使用 python 请求发布带有 json 数据的文件

问题描述 投票:0回答:1

我有接受带有 json 数据的多个文件的 API -

curl -X POST \
  http://localhost:25965/v1/import \
  -H 'Content-Type: application/json' \
  -H 'Postman-Token: xxxxxxxx-xxxx-xxxx-xxxx-ba66a9b8d6cb' \
  -H 'cache-control: no-cache' \
  -H 'content-type: multipart/form-data; boundary=----WebKitFormBoundary7MA4YWxkTrZu0gW' \
  -F 'files=@C:\Users\user\File1.xlsx' \
  -F 'files=@C:\Users\user\File2.xlsx' \
  -F 'files=@C:\Users\user\File3.xlsx' \
  -F 'values=[
   {
        "field1": "Value11",
        "field2": "Value21",
        "field3": "File1.xlsx"
    },
   {
        "field1": "Value21",
        "field2": "Value22",
        "field3": "File2.xlsx"
    },
   {
        "field1": "Value31",
        "field2": "Value32",
        "field3": "File3.xlsx"
    }
]'

我正在尝试将此请求转换为Python。 对于请求,我收到错误需要解包的值太多(预期为 2) 

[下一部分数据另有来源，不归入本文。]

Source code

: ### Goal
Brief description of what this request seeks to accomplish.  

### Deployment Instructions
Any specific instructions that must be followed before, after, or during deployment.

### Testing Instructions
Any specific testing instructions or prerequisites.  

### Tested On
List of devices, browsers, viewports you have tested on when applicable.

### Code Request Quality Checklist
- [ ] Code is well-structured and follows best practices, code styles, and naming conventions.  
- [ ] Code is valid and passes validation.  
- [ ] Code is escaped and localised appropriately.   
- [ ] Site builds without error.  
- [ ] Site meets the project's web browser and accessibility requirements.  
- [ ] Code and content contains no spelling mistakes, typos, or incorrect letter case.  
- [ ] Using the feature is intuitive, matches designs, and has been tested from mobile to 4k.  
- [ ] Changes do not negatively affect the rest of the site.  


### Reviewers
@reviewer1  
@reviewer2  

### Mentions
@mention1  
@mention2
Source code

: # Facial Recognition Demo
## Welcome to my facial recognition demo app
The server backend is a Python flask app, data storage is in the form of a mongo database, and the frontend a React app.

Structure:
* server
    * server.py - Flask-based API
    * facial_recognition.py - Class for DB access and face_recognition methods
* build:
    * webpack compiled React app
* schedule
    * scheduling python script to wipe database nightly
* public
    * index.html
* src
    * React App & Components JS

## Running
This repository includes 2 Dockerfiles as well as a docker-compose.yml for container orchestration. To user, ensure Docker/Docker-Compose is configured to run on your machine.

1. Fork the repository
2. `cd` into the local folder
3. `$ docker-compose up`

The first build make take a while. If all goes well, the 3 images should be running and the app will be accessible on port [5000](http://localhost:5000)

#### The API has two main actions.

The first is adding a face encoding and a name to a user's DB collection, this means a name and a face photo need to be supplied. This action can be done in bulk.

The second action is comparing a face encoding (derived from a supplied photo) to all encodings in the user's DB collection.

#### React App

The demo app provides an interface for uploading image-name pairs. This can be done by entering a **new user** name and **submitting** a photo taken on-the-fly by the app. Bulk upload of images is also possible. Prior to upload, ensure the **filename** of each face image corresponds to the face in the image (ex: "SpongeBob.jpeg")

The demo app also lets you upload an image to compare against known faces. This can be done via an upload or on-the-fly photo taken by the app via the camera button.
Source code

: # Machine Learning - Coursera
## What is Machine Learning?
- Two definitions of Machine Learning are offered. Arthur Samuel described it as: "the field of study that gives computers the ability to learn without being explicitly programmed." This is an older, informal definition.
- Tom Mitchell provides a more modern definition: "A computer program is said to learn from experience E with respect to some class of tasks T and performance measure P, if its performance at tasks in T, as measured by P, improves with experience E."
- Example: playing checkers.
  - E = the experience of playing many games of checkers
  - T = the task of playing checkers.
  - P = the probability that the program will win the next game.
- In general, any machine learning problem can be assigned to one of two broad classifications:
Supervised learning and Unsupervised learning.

def PostFiles(self, apiName, values, files):
        url = self.ApiUrl + apiName 
        params = {}
        for file in files:
            params.update({'files':file})
        response = requests.post(url, 
                                 files=params,
                                 data=values,
                                 headers={
                                     'Content-Type':'application/json'},
                                 auth=HTTPKerberosAuth(delegate=True))
        return response

我也尝试过 requests_toolbelt 但不起作用。

def PostFiles(self, apiName, values, files):
        url = self.ApiUrl + apiName  
        params = {}
        for file in files:
            params.update({'files':file})
        params.update({'values':json.dumps(values)})

        multipart_data = MultipartEncoder(params)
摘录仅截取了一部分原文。